• [Your assignment]
Search the material below for lines containing the string "subsection", and copy every one you find.

━━━ Data records

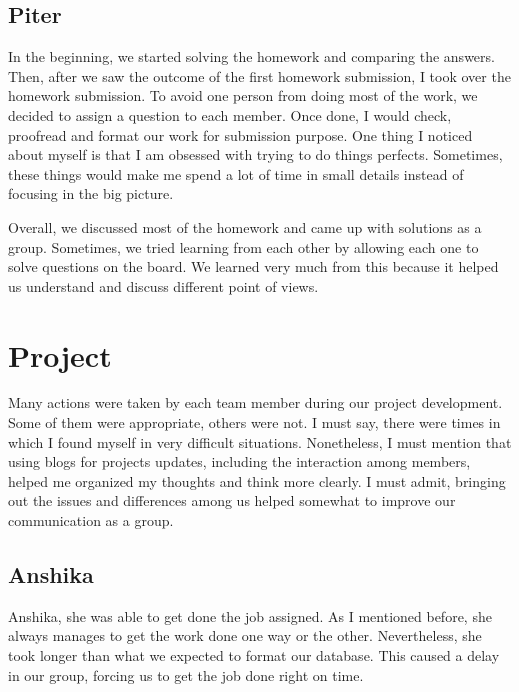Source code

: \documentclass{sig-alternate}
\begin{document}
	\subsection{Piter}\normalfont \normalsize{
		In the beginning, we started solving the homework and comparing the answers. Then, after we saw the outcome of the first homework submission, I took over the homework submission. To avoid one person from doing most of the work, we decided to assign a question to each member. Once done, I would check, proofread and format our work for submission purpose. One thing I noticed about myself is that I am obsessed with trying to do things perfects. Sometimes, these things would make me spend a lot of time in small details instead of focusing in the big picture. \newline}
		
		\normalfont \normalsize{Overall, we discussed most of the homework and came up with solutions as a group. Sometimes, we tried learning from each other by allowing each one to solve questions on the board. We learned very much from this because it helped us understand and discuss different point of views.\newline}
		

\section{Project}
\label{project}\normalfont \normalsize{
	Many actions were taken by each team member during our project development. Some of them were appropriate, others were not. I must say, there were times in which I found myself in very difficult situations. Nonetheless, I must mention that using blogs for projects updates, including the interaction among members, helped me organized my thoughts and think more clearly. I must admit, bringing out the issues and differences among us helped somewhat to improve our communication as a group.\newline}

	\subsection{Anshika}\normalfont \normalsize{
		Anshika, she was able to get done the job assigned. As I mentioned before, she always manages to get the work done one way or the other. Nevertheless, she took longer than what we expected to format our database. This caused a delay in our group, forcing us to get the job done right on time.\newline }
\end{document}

━━━━━━
━━━ Data records

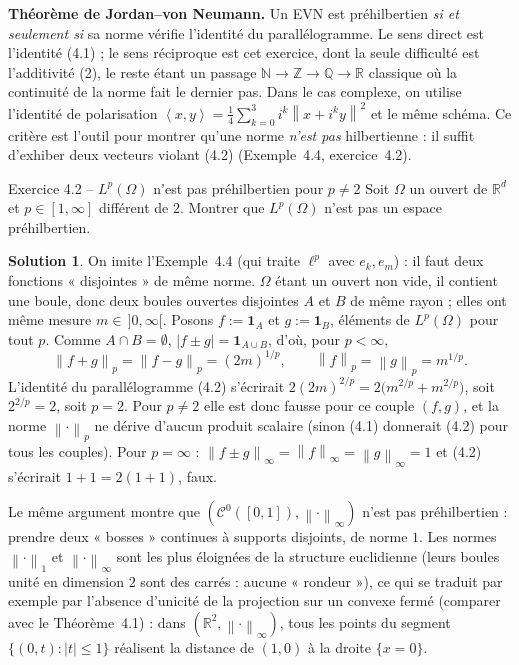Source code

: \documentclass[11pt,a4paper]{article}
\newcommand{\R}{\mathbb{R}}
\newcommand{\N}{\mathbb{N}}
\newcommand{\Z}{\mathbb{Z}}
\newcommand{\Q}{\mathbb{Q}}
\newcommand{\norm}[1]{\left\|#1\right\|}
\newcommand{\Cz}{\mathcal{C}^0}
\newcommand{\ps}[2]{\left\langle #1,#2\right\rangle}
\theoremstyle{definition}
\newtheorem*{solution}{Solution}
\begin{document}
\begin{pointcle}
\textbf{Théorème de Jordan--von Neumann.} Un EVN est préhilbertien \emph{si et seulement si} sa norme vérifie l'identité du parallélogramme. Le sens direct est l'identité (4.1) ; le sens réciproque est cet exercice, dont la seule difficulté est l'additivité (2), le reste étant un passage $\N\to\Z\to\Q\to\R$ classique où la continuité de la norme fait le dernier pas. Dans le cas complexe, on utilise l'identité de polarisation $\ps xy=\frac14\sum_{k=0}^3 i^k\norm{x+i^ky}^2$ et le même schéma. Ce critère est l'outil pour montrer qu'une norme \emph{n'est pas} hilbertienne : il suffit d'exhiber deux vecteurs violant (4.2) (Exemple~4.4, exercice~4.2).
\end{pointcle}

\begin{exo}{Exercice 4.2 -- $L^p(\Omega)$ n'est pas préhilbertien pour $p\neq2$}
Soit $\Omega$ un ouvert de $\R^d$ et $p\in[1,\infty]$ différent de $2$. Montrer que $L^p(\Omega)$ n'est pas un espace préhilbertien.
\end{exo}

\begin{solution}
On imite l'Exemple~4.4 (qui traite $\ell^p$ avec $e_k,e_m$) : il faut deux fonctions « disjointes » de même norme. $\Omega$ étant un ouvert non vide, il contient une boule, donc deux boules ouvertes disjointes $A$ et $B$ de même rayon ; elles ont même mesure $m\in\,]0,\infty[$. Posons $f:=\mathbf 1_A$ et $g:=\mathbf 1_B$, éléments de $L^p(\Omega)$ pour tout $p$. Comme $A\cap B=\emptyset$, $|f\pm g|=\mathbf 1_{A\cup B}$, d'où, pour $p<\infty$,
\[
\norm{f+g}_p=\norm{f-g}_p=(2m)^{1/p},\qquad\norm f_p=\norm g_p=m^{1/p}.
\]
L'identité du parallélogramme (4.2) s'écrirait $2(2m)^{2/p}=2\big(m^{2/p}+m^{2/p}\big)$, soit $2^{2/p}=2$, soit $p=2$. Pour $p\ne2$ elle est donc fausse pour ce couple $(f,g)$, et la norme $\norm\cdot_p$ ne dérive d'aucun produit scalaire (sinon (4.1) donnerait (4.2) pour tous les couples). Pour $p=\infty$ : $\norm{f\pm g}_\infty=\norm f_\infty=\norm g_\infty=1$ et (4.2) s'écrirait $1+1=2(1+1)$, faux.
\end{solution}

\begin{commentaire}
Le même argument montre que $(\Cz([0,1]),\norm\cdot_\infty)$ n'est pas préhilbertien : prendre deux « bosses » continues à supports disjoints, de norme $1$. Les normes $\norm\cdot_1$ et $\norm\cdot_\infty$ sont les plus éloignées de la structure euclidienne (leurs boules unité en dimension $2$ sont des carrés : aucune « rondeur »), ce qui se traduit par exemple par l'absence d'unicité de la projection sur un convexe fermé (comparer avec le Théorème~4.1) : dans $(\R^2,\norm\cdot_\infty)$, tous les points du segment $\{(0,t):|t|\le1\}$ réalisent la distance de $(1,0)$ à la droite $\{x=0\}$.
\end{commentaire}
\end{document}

━━━━━━

• [Solution to the exercise]
	\subsection{Piter}\normalfont \normalsize{
	\subsection{Anshika}\normalfont \normalsize{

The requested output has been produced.